Overview

This is an Ansible Playbook designed for running a Raycrafter Master Server. It installs and configures applications that are needed for production deployments.

It deploys a Django project and sets up Gunicorn and Nginx to serve your site. PostgreSQL is used as database backend for Django. Celery (with RabbitMQ as message broker) for asynchronous task queue/job queue.

GridFTP is used for transferring files to/from the cluster.

On top of that a logging server is deployed. In this case it is Graylog, which depends on Elasticsearch and MongoDB.

Stack:

Tested with OS: Ubuntu 14.04 LTS x64

Architecture

This graph shows the interaction between Master Server and the Cray XC40 'Hornet'.

_images/architecture.png

Django has most of the business logic on the server side. It is served with Gunicorn and Nginx. You can add new jobs or query information via a REST API.

When the user submits a new job to Django, the job is stored in the PostgreSQL database. Because submitting jobs to the cluster takes long, the work is pushed to Celery workers. The workers ssh onto the cluster to submit jobs, or transfer input and output data. GridFTP is a secure, high-performance protocol, which can be used for data transfer. Django uses a message broker (RabbitMQ) to send tasks to Celery. The results of the tasks are stored in the database. The Celery workers have to live on another machine for security reasons. According to the security guidelines of the HLRS, an external server cannot have ssh access (see “Richtlinien zur Anbindung externer Server 3.0 HWW und SICOS Version 1.0 vom 19.11.2013”).

Submitting a job to the cluster works by logging onto the cluster via ssh and executing the qsub command. The job stays in a Queue until a MOM node processess it. aprun executes a programm on the compute nodes.

On the compute nodes, a Python client is started. The client asks Django what job it should render and then executes the renderer. The output of the renderer can be transfered back by Celery workers.

All logs are aggregated by a Graylog server. The Python client on the cluster inspects the logs of the renderer and sends them back. Graylog also has a web interface, where you can create metrics and dashboards to quickly inspect the status of the jobs and servers. Logs are processed and indexed by Elasticsearch. MongoDB is used for some metadata by Graylog.

Note

The HLRS does not allow external servers with UDP connections. Logs have to be sent via TCP.

Usage in Production

There are some important things to note and do before using this project in production. The current development status is more of a proove of concept.

Security

The current setup is insecure! I’m not a security expert. Let a professional check your setup. Submit improvements via pull requests or issues for extra kudos.

Some hints for where to look:

  • All default passwords and keys should be changed and encrypted!
  • Make sure that your firewall limits access. Especially to your logging inputs! There is no authentication for these inputs right now.
  • Check Nginx ssl settings.
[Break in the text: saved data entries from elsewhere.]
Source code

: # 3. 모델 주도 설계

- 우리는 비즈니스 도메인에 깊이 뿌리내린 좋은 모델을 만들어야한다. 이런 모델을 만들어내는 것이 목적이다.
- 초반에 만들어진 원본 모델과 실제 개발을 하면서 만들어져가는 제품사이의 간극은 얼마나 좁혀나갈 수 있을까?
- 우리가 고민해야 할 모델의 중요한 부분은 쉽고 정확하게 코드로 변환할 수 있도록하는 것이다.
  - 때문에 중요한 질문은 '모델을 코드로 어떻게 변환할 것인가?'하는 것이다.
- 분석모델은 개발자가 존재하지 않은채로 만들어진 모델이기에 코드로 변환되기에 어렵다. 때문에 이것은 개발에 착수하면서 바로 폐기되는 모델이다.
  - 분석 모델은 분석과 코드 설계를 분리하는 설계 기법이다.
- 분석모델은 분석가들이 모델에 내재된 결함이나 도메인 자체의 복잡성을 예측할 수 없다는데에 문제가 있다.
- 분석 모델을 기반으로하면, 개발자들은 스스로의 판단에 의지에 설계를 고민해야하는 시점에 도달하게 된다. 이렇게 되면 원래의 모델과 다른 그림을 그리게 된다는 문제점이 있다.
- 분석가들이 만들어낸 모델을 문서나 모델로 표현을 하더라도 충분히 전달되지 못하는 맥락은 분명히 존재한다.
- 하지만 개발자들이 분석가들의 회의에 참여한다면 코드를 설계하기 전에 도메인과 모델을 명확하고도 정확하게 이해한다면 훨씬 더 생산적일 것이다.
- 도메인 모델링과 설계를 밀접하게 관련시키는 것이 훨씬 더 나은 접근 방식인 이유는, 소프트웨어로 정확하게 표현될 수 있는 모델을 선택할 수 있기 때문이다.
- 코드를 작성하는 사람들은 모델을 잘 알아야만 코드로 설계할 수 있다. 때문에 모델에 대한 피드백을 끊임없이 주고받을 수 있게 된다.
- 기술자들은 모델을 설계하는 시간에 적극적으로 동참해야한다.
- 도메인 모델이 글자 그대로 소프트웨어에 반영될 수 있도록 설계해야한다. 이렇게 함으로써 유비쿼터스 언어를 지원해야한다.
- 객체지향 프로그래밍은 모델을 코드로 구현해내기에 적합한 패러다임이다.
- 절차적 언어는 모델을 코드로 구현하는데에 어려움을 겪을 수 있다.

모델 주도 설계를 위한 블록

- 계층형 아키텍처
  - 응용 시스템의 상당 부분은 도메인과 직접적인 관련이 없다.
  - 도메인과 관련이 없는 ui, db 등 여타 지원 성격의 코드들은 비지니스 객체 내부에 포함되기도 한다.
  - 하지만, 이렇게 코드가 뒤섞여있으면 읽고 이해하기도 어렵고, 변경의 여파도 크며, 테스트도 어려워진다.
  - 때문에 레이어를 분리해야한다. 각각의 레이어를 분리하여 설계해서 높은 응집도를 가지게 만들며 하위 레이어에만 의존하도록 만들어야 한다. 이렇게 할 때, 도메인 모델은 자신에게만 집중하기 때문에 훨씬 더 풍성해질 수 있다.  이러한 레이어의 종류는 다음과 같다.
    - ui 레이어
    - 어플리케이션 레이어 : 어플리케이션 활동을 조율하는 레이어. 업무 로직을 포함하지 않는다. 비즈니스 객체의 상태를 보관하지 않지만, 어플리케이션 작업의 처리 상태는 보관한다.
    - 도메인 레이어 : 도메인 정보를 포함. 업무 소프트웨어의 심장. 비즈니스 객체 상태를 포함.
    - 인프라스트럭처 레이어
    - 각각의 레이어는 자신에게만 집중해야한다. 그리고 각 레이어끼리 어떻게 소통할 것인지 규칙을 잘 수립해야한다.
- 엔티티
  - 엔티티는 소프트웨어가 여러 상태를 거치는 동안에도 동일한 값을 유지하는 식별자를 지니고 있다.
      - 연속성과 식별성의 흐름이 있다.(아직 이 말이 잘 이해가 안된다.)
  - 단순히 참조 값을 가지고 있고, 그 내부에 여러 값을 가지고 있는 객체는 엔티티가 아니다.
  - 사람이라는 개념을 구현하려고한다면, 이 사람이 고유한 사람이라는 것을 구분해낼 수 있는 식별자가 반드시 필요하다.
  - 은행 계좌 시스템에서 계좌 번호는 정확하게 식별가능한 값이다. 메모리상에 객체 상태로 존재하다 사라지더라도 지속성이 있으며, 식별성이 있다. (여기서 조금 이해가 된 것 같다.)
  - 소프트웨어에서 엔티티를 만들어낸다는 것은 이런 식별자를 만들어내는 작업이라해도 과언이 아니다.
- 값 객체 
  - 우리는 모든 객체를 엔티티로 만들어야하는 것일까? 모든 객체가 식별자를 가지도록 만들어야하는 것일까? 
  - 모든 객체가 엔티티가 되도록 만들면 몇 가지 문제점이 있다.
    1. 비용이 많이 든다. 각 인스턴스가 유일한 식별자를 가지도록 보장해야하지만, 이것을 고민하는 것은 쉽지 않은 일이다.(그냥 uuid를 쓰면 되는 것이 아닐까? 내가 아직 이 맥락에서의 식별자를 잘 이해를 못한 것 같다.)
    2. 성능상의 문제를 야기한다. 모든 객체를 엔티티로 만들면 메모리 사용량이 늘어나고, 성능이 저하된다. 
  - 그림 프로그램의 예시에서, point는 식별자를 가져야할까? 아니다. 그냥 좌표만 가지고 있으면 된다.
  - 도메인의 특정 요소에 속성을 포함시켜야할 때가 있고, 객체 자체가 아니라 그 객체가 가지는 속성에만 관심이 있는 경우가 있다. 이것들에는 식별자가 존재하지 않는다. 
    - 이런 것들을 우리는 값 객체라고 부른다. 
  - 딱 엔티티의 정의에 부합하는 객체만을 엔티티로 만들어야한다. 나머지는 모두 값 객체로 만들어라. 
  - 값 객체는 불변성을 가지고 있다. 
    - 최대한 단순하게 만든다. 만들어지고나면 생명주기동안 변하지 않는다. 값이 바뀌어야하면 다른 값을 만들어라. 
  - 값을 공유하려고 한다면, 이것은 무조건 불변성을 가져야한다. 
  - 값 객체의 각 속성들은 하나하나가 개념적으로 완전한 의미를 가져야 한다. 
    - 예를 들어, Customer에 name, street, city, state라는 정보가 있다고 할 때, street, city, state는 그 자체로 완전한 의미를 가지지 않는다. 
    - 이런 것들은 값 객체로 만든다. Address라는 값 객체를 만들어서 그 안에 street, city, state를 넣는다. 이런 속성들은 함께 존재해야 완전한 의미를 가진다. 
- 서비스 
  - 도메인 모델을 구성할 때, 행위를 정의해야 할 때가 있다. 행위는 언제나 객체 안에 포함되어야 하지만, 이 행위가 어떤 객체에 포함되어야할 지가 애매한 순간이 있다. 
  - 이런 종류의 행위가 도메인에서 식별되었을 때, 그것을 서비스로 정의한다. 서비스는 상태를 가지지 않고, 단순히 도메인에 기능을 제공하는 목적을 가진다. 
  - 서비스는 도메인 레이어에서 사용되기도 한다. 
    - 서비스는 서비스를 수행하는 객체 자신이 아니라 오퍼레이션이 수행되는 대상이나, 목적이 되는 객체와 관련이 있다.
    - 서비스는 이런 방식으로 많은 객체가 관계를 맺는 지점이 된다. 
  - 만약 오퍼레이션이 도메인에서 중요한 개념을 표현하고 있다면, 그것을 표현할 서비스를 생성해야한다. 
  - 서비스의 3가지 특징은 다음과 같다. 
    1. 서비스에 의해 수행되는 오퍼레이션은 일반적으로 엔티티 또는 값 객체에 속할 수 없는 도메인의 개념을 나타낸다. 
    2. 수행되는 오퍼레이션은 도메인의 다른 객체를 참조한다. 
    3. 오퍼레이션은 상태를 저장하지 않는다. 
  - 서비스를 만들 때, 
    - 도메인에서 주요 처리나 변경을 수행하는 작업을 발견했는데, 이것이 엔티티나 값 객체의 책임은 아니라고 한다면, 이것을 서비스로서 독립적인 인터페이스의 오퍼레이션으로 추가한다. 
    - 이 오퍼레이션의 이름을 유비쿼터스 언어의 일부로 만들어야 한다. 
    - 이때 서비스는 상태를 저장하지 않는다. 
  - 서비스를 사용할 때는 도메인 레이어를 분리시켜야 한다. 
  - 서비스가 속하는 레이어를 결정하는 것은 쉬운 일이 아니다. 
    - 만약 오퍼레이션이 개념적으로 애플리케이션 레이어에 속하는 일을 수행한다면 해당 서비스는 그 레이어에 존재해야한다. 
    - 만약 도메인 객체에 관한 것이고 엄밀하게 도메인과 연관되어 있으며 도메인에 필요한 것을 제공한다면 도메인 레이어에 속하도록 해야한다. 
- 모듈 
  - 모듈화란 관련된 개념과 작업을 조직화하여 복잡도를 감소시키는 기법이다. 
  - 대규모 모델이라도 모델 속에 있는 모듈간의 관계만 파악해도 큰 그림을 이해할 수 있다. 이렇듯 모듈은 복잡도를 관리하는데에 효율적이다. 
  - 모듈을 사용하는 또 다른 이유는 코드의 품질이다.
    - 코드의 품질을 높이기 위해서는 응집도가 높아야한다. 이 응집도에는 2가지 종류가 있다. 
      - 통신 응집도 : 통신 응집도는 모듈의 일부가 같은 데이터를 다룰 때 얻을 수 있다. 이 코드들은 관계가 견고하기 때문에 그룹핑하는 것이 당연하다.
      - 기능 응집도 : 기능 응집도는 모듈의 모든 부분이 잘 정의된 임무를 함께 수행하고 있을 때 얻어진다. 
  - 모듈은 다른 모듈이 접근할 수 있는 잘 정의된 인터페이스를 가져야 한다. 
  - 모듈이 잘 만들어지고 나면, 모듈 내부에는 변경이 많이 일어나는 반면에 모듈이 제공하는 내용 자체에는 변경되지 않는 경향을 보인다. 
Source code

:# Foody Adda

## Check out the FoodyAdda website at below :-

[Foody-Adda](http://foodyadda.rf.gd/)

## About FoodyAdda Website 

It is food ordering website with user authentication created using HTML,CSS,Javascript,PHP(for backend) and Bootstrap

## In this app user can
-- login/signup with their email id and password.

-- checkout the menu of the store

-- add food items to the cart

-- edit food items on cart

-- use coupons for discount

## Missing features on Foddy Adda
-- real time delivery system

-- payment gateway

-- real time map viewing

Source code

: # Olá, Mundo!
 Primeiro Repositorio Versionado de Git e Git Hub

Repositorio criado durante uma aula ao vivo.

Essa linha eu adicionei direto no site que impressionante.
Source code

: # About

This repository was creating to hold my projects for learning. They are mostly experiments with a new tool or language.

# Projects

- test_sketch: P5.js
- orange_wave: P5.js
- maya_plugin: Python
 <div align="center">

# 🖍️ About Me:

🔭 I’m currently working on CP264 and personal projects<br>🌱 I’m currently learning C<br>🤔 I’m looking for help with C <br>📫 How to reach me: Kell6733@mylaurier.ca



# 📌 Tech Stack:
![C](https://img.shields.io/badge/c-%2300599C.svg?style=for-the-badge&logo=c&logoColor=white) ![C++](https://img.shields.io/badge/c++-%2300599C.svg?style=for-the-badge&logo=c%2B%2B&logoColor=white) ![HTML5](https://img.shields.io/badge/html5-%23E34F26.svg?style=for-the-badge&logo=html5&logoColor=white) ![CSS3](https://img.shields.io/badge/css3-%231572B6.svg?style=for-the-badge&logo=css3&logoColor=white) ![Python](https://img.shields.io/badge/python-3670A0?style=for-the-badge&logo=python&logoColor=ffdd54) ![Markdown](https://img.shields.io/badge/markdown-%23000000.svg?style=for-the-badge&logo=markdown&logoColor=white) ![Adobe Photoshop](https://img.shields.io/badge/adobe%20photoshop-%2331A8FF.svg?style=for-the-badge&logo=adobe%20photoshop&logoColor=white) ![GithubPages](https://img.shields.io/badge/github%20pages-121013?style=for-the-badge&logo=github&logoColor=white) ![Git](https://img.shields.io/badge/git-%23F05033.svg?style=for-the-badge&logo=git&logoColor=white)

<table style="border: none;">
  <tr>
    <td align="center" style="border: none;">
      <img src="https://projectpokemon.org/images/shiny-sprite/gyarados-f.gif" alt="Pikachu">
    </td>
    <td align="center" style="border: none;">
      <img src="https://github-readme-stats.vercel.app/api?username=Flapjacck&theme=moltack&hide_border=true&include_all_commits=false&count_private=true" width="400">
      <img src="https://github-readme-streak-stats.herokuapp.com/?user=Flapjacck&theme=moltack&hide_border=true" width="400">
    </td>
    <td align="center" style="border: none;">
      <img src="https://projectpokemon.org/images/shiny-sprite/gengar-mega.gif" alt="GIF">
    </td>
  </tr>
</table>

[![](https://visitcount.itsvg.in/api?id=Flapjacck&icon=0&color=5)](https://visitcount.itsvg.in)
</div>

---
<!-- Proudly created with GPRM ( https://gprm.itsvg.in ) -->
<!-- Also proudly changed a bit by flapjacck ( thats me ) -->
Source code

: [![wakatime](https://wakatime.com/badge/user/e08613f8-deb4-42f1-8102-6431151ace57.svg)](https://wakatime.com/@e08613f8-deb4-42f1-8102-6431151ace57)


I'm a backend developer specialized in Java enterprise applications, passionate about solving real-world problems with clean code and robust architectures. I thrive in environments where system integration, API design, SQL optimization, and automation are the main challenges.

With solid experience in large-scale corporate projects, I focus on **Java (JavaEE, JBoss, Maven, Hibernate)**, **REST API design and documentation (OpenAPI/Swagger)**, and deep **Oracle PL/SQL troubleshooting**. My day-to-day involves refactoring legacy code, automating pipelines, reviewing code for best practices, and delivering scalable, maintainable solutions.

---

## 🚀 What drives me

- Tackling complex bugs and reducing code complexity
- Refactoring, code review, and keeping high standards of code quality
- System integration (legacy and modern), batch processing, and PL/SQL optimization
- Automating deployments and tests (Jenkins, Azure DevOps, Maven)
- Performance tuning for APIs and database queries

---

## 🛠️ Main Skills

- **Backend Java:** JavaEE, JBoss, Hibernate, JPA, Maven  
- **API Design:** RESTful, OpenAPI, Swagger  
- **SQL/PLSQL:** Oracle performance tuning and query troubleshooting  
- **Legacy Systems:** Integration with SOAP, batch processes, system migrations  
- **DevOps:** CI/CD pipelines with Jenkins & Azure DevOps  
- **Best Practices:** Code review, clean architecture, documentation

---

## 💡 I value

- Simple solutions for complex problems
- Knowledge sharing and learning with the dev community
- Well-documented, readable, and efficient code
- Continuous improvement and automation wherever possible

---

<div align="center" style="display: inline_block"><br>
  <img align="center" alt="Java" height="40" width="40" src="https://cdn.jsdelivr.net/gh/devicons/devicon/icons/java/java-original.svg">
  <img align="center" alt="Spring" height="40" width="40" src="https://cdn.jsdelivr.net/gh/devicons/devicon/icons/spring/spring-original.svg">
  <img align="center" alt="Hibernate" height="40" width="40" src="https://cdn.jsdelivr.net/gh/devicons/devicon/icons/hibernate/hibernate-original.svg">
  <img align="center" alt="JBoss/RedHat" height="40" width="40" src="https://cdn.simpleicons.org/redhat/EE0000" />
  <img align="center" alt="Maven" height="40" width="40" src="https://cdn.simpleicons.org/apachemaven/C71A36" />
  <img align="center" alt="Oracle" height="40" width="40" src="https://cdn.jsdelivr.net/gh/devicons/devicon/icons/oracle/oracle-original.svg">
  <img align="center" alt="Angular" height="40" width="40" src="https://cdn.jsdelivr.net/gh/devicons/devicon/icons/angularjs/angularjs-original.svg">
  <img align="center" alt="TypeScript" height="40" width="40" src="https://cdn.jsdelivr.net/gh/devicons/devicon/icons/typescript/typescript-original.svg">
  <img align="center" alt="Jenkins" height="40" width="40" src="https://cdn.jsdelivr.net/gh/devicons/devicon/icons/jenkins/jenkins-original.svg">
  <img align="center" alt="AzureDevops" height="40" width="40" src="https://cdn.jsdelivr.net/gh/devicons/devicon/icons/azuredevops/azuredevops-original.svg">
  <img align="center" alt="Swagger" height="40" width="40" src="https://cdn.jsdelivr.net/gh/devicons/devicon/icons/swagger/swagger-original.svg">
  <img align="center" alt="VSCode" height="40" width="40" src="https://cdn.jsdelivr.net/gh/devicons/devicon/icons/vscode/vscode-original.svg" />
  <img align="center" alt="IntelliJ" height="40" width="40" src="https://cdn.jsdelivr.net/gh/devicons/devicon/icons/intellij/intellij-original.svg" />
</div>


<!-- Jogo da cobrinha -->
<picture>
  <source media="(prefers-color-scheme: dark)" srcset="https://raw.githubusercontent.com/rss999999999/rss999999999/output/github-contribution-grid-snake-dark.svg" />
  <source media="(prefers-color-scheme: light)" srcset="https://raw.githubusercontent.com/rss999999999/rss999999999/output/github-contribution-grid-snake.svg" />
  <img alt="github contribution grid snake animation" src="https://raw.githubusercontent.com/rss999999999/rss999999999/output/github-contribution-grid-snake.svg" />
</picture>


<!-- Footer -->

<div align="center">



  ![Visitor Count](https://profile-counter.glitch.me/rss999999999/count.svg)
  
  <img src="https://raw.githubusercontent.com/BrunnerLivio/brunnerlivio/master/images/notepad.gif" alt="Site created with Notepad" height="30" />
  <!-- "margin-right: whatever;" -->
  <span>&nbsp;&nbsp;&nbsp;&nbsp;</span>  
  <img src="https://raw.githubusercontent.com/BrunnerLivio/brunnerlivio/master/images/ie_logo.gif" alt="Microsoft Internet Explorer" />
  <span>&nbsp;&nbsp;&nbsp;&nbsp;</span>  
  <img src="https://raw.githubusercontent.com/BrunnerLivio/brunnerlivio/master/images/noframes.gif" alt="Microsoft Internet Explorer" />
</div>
Use TLS and strong cipher suites.
  • Check that no unnecessary ports are available to the public.
  • Use encryption for all communications with the outside world. For now Graylog UDP inputs are not encrypted!
  • Check how your passwords are stored in Django and in the Graylog database. Use strong salt and slow hash algorithms.

Performance

The server might get very slow. A lot of the software is meant be used in distributed systems. A single machine might not be able to handle the workload. Especially the logging server might need a lot of conifguration and might need to be distributed.

Nginx and Gunicorn settings are important for the performance of the website and REST API. The default settings are not optimal.

Check the Celery worker amount and settings. You might need more of them.

Reliability

Some services are not yet monitored by Supervisor. Also you can configure more programms to log to the logging server.